Data entries
□ □ □ □
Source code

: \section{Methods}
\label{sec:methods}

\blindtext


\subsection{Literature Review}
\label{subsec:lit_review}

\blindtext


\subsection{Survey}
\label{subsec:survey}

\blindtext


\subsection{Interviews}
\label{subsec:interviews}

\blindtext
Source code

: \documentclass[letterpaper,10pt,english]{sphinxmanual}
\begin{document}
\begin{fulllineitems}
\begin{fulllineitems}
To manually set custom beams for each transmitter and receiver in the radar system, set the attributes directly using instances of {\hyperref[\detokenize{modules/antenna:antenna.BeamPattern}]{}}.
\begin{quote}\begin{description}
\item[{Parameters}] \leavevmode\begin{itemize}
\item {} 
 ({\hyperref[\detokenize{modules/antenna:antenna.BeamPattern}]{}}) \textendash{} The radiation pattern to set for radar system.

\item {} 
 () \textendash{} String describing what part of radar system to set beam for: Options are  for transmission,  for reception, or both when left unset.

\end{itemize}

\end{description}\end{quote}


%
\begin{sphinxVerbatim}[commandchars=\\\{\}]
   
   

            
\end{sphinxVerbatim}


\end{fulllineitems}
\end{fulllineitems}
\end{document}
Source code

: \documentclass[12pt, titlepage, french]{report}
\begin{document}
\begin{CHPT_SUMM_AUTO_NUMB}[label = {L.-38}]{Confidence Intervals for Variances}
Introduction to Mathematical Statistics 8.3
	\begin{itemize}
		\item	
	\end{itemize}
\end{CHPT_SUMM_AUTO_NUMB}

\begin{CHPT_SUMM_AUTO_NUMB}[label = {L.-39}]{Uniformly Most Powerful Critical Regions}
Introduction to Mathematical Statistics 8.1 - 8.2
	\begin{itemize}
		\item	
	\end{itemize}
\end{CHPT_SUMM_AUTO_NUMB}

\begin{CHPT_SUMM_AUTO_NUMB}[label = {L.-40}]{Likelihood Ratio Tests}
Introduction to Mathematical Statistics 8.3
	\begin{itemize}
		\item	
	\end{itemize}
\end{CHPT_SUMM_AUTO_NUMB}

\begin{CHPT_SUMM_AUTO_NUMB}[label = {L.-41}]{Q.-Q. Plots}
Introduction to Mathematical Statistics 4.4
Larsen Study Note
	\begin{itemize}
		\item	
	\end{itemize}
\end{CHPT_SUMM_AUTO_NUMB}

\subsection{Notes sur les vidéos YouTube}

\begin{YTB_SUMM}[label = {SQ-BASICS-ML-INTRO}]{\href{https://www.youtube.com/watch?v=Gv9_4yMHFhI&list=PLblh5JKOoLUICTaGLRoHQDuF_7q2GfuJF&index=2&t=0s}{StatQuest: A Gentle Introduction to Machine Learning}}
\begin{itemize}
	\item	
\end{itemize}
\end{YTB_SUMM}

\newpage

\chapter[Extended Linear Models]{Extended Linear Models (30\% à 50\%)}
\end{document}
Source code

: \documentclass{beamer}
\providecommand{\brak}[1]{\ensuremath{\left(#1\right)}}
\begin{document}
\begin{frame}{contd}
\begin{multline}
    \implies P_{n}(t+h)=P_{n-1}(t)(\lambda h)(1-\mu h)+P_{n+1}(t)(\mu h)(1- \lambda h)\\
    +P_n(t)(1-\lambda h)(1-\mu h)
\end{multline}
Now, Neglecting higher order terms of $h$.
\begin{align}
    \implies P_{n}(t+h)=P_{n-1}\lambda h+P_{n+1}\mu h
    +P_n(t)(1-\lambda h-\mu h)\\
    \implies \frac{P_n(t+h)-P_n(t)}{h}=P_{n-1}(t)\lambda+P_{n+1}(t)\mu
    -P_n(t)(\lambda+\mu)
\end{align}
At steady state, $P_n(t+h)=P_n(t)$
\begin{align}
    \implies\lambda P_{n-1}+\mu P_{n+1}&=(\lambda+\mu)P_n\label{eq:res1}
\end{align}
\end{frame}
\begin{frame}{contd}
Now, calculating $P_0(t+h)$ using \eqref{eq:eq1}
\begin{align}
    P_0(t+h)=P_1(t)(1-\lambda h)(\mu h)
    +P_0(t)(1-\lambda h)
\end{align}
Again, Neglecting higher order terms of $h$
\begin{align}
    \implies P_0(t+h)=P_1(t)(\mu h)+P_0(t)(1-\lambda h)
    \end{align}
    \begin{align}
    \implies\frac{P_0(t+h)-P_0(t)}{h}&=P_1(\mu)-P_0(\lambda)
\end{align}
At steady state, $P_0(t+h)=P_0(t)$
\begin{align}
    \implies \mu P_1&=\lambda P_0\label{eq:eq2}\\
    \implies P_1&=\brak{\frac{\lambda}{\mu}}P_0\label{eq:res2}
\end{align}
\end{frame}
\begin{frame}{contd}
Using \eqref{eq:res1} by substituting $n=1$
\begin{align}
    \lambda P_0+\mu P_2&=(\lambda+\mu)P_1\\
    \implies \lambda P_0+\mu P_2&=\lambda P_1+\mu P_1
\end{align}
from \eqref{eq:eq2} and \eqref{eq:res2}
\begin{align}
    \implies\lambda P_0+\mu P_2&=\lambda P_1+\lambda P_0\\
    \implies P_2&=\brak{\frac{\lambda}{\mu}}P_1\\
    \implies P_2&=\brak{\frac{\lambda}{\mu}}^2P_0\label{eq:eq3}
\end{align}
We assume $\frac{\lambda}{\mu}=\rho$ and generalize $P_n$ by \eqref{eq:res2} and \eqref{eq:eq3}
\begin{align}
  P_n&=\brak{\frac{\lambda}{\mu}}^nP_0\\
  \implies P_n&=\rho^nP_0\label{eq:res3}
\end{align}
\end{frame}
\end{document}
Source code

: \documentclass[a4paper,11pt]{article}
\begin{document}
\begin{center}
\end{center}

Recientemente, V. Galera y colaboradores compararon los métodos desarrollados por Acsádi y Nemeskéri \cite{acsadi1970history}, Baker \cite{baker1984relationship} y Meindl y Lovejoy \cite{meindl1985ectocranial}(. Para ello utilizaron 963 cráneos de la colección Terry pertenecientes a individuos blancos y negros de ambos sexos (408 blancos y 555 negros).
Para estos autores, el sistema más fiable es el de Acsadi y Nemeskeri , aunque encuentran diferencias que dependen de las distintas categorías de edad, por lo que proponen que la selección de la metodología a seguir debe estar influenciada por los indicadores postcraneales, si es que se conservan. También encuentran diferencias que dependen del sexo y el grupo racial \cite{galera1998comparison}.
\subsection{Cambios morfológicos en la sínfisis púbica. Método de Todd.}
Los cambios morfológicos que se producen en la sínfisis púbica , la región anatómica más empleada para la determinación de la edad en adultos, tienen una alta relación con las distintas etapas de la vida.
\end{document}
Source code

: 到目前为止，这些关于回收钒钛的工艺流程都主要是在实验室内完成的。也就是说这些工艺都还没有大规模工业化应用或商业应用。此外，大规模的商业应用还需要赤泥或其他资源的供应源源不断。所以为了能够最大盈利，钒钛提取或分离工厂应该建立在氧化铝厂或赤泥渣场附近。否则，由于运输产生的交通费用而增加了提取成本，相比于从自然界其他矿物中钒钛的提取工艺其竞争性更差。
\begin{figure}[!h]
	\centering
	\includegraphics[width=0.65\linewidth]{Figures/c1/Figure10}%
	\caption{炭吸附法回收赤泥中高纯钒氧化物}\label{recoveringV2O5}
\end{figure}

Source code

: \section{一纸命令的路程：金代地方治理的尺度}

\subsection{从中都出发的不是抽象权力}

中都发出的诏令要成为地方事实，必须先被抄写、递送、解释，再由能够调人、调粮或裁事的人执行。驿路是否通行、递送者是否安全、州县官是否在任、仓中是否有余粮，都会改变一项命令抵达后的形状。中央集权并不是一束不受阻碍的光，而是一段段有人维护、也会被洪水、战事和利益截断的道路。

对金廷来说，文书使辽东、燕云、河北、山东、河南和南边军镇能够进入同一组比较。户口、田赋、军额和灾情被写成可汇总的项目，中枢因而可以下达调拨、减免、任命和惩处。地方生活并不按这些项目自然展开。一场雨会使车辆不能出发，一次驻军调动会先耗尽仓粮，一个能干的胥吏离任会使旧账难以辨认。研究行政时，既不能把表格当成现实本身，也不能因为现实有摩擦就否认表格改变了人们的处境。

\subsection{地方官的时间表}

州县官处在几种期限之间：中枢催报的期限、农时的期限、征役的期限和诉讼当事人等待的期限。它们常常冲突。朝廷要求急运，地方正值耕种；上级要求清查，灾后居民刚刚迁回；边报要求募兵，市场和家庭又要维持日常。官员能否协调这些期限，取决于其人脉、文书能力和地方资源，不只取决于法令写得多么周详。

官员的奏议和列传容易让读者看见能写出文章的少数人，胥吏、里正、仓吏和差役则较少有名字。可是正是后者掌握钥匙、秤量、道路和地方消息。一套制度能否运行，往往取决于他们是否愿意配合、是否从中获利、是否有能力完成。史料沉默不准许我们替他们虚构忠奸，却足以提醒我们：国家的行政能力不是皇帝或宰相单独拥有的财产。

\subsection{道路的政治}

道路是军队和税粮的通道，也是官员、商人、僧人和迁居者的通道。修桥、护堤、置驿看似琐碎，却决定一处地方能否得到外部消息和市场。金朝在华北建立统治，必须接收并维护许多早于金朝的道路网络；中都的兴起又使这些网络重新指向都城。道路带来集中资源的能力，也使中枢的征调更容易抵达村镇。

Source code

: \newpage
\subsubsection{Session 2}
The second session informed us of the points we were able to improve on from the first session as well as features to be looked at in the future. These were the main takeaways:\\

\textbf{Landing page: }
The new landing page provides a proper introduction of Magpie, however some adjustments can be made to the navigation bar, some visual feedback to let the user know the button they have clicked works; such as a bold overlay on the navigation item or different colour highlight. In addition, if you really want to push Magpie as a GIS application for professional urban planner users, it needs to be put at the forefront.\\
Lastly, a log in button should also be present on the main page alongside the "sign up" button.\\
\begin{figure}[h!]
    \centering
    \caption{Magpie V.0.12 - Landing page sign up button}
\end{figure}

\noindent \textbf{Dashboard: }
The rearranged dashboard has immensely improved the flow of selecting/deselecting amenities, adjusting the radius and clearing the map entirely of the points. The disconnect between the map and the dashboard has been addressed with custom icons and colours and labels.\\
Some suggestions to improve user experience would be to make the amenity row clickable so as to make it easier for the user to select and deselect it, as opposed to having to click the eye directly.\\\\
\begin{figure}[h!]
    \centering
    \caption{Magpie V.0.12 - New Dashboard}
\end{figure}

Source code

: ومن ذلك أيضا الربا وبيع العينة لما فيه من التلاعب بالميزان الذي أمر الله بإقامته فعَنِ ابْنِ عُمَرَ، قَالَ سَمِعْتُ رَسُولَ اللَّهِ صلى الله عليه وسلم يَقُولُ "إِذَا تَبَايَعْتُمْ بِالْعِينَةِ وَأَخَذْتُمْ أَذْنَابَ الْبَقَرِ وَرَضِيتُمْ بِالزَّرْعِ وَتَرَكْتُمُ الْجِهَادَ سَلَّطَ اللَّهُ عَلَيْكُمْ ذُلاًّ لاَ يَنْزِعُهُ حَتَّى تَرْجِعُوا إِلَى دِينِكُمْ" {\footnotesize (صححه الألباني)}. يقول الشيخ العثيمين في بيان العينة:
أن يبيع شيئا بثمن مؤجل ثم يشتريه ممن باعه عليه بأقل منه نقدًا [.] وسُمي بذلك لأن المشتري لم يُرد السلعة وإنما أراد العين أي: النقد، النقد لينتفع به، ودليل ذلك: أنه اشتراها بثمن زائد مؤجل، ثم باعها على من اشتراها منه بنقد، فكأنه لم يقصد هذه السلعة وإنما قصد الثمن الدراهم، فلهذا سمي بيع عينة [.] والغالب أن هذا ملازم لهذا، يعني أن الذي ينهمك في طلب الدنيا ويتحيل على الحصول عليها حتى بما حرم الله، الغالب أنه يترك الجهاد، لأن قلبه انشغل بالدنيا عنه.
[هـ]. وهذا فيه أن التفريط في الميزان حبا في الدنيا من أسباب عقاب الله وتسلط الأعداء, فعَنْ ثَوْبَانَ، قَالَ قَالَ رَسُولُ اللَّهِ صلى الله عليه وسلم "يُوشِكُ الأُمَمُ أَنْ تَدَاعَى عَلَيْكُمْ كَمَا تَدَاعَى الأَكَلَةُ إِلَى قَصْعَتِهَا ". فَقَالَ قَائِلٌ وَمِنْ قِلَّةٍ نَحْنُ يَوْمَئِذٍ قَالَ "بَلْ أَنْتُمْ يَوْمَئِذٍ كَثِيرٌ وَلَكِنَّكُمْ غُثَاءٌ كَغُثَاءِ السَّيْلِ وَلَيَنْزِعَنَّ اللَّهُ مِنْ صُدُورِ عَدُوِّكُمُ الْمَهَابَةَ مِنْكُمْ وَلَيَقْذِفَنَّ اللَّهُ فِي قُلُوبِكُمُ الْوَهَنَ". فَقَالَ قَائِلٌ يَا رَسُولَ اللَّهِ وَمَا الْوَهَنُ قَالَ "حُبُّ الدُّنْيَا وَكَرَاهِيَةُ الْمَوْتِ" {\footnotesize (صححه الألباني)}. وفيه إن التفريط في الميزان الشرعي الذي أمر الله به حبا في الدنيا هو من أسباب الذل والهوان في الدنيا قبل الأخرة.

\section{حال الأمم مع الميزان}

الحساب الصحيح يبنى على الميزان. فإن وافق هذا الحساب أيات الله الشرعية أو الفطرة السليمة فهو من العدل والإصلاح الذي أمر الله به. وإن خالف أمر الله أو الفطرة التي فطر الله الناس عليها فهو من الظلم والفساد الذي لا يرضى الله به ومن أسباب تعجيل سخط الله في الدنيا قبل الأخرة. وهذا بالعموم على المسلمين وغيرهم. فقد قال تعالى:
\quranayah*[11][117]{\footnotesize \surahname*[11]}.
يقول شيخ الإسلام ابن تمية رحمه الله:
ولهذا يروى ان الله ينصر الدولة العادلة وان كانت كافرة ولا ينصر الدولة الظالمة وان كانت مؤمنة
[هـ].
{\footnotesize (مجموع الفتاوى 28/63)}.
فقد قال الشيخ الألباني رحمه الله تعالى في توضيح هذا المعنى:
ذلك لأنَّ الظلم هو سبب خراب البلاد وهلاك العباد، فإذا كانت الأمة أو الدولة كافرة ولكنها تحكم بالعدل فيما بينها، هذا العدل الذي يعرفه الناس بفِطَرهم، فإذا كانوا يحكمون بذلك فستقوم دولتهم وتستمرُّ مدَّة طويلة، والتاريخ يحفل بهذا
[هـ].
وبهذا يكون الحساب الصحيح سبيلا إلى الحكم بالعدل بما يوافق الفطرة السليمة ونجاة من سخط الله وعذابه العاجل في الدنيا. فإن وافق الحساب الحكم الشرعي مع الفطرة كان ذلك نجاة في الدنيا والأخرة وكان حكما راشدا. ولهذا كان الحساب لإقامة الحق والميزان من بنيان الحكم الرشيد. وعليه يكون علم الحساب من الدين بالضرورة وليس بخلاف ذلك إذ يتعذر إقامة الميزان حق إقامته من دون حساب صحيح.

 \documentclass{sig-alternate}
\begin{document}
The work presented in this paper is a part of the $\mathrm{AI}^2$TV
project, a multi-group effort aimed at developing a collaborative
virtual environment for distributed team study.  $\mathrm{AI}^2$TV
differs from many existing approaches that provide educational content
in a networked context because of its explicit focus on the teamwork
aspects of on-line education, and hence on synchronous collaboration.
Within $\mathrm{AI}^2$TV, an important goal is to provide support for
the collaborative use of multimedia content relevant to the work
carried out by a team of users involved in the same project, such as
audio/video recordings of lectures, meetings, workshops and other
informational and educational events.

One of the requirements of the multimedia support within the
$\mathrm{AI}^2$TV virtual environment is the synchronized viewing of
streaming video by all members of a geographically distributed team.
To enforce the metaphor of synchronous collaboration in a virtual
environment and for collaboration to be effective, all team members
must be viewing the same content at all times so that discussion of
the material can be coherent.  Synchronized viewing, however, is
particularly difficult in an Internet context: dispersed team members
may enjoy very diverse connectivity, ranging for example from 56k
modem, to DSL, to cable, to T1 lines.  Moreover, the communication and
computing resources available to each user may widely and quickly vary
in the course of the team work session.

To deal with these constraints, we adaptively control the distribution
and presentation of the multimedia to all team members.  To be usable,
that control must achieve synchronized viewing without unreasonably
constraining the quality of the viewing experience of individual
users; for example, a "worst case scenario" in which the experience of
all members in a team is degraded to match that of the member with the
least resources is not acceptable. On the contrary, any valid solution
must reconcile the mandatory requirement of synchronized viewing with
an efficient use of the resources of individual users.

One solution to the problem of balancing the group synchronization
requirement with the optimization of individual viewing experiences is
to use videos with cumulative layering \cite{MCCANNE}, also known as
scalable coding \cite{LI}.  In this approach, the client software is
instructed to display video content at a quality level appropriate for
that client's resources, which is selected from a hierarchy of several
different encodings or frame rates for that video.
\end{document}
□ □ □ □
**TASK GOAL:**
Only the lines of the data holding the string "points" are wanted; copy each of them.

**COMPLETED TASK:**
The second session informed us of the points we were able to improve on from the first session as well as features to be looked at in the future. These were the main takeaways:\\
The rearranged dashboard has immensely improved the flow of selecting/deselecting amenities, adjusting the radius and clearing the map entirely of the points. The disconnect between the map and the dashboard has been addressed with custom icons and colours and labels.\\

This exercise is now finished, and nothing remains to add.